Al acomodarse de nuevo la bolsa en su hombro, se dio cuenta de que no traía su teléfono celular. Recordó que lo había dejado sobre la repisa de la cocina y por poco decidía regresar por él, con el pretexto de no querer estar incomunicada, pero se sintió tonta al pensar eso. Cobarde, pensó y esta vez no se arrepintió de hacerlo. Siguió caminando con sus mismos pasos asustados. No sabía hacia dónde se dirigía, solo quería estar sola un momento. Pensó que quizá podría subir al tren, llegar a la última estación, tomar otro tren de regreso, y entrar a su casa rezando para que sus papás no estuvieran cerca, ya que no estaba de humor para escuchar sus preguntas y sus regaños.
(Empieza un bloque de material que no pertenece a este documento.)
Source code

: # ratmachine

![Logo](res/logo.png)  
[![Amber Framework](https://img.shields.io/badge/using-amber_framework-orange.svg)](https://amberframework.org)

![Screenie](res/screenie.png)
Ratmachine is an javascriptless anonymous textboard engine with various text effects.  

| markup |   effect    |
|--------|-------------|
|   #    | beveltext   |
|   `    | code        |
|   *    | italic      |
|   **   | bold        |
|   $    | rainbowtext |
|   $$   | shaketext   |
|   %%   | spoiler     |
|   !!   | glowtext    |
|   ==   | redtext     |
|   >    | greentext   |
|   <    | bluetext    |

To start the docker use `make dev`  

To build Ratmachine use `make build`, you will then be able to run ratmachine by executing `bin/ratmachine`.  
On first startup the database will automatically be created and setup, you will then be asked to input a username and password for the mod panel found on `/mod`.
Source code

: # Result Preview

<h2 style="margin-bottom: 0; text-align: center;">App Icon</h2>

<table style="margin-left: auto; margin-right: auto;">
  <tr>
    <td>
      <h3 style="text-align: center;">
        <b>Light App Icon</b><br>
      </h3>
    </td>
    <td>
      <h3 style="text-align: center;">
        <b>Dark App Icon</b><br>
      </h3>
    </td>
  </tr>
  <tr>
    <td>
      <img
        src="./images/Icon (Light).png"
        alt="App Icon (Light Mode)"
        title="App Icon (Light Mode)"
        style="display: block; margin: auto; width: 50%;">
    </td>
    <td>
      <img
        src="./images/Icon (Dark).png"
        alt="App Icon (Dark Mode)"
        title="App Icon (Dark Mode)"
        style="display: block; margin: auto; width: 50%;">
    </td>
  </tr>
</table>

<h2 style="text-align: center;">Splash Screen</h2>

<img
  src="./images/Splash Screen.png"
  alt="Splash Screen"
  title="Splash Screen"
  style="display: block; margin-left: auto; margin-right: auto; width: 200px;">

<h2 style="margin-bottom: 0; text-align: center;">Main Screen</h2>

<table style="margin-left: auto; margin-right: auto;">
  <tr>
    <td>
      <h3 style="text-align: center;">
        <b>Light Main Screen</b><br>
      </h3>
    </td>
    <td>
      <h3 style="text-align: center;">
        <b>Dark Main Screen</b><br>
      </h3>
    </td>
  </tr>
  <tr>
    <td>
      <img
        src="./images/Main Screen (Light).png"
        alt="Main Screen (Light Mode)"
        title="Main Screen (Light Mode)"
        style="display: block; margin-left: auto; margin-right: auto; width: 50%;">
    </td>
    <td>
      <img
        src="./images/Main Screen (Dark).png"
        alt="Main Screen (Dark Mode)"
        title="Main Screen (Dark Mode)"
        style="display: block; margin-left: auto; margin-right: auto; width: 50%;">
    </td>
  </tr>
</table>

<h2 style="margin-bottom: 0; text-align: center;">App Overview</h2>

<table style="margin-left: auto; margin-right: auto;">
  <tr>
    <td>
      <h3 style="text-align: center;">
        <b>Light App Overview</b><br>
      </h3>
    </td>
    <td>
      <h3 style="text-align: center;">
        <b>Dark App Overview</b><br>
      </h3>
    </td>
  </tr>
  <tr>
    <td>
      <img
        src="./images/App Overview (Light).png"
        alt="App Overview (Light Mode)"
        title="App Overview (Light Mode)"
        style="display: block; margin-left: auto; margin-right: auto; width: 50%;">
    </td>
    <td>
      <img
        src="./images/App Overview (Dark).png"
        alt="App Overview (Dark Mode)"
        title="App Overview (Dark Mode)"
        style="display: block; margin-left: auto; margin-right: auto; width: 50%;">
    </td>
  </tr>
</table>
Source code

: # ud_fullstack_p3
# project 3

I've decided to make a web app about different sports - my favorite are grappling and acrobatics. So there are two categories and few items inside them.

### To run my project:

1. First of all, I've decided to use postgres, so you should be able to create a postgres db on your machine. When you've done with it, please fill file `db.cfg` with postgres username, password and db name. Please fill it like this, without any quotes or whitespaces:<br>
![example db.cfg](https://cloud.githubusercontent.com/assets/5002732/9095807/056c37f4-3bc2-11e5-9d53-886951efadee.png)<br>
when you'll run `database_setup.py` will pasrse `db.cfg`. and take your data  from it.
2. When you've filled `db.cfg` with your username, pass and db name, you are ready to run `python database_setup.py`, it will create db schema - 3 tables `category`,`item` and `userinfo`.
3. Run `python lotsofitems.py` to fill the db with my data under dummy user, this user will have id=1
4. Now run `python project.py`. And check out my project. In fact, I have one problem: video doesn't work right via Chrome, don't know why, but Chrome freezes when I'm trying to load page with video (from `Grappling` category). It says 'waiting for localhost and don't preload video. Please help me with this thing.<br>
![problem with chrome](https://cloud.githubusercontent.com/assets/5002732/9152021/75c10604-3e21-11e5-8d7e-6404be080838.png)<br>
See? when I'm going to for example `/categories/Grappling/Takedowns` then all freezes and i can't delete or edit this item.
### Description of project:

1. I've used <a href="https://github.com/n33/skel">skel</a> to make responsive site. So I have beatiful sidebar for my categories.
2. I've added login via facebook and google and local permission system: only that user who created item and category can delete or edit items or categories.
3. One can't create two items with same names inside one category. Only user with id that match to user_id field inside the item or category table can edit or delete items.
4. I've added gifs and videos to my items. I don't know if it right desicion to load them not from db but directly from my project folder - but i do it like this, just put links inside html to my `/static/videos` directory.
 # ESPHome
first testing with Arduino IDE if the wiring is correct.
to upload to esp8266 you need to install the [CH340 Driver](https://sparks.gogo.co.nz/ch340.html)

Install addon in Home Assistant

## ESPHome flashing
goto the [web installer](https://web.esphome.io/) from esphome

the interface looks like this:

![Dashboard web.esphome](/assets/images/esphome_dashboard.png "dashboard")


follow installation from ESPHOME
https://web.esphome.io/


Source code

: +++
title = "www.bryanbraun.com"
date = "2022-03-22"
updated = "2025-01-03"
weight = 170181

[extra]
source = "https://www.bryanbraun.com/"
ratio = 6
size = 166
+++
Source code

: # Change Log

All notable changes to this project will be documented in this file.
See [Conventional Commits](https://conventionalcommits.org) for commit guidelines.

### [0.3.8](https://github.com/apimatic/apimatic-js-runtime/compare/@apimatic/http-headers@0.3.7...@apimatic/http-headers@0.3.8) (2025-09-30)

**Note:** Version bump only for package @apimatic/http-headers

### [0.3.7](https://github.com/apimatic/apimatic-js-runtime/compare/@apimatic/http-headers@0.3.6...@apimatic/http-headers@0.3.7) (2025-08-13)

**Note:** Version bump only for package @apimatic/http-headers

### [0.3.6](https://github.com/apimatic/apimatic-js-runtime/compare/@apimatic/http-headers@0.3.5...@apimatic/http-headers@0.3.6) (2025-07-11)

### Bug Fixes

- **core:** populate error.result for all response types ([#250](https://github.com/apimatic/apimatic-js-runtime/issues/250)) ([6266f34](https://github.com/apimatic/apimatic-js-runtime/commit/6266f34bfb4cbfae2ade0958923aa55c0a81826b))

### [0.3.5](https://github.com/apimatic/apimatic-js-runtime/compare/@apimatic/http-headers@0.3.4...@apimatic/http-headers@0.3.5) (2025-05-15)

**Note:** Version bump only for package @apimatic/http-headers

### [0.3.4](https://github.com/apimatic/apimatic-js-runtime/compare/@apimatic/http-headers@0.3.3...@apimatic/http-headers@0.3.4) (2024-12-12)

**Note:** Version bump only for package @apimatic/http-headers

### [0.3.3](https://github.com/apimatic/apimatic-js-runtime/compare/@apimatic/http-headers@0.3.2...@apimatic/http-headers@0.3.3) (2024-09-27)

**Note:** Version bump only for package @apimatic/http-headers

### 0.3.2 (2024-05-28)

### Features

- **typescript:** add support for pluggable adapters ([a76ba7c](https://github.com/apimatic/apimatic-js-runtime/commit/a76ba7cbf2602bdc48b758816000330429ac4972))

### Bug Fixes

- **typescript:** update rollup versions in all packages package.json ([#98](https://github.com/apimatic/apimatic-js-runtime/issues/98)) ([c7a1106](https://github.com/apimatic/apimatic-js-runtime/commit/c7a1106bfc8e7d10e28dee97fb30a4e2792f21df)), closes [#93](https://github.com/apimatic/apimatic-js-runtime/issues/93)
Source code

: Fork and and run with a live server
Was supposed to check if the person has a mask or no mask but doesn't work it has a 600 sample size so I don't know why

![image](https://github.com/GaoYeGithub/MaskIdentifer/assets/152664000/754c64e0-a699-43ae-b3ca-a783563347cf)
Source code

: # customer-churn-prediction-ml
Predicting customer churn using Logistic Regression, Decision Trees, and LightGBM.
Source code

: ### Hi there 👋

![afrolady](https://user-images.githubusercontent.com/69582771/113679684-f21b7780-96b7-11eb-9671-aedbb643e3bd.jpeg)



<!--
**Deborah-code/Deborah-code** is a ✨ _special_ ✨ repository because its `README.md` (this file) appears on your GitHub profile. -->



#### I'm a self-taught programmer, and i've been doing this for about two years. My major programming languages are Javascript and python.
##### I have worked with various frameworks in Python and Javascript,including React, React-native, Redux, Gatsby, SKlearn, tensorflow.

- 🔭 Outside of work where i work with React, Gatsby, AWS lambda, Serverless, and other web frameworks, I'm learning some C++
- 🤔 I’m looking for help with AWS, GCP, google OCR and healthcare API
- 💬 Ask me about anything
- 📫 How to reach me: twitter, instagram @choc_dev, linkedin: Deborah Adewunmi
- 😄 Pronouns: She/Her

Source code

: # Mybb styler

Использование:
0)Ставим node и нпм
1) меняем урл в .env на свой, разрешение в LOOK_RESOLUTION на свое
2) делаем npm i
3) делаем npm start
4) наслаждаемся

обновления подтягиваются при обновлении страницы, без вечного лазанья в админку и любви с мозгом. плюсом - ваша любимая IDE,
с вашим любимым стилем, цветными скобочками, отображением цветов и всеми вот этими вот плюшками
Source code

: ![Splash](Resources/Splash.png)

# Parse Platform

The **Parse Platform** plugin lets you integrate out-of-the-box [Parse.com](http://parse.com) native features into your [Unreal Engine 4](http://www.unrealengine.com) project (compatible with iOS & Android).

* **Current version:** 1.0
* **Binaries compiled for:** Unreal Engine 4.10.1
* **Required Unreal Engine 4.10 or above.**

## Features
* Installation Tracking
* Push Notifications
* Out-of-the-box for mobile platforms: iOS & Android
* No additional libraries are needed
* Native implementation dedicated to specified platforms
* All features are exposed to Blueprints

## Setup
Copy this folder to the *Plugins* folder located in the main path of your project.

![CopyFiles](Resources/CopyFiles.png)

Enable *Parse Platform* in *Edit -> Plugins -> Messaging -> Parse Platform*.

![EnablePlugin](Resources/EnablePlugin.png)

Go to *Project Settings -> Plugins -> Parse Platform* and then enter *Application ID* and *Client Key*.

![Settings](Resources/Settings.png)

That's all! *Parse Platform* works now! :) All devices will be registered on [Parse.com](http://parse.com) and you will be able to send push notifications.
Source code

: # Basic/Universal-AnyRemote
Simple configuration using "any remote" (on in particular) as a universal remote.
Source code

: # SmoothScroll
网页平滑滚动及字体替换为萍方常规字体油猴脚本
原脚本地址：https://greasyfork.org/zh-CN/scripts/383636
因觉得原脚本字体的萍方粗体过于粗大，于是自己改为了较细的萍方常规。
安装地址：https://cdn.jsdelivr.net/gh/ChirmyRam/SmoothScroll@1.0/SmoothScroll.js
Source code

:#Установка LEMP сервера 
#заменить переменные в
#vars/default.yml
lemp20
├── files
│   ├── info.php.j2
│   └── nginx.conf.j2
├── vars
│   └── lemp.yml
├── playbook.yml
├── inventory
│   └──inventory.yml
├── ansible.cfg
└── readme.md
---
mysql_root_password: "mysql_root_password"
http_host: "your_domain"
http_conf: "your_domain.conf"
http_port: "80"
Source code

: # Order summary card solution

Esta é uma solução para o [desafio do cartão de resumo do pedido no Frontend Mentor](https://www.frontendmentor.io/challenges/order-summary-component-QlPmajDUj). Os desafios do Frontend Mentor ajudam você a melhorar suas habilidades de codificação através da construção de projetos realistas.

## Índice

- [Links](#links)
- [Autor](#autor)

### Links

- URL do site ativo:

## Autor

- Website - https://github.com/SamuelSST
Se acercó a la estación y después de comprar su boleto se sentó un poco temblorosa y cansada de tanto caminar. Un hombre con traje gris y corbata celeste estaba sentado a unos cuantos lugares de ella y la estaba mirando descaradamente. Day comenzó a tener miedo pues él se veía algunos años mayor que ella y podría ser un violador, pensó. El hombre hizo una mueca de terror como si hubiera podido leer sus pensamientos, eso la asustó más.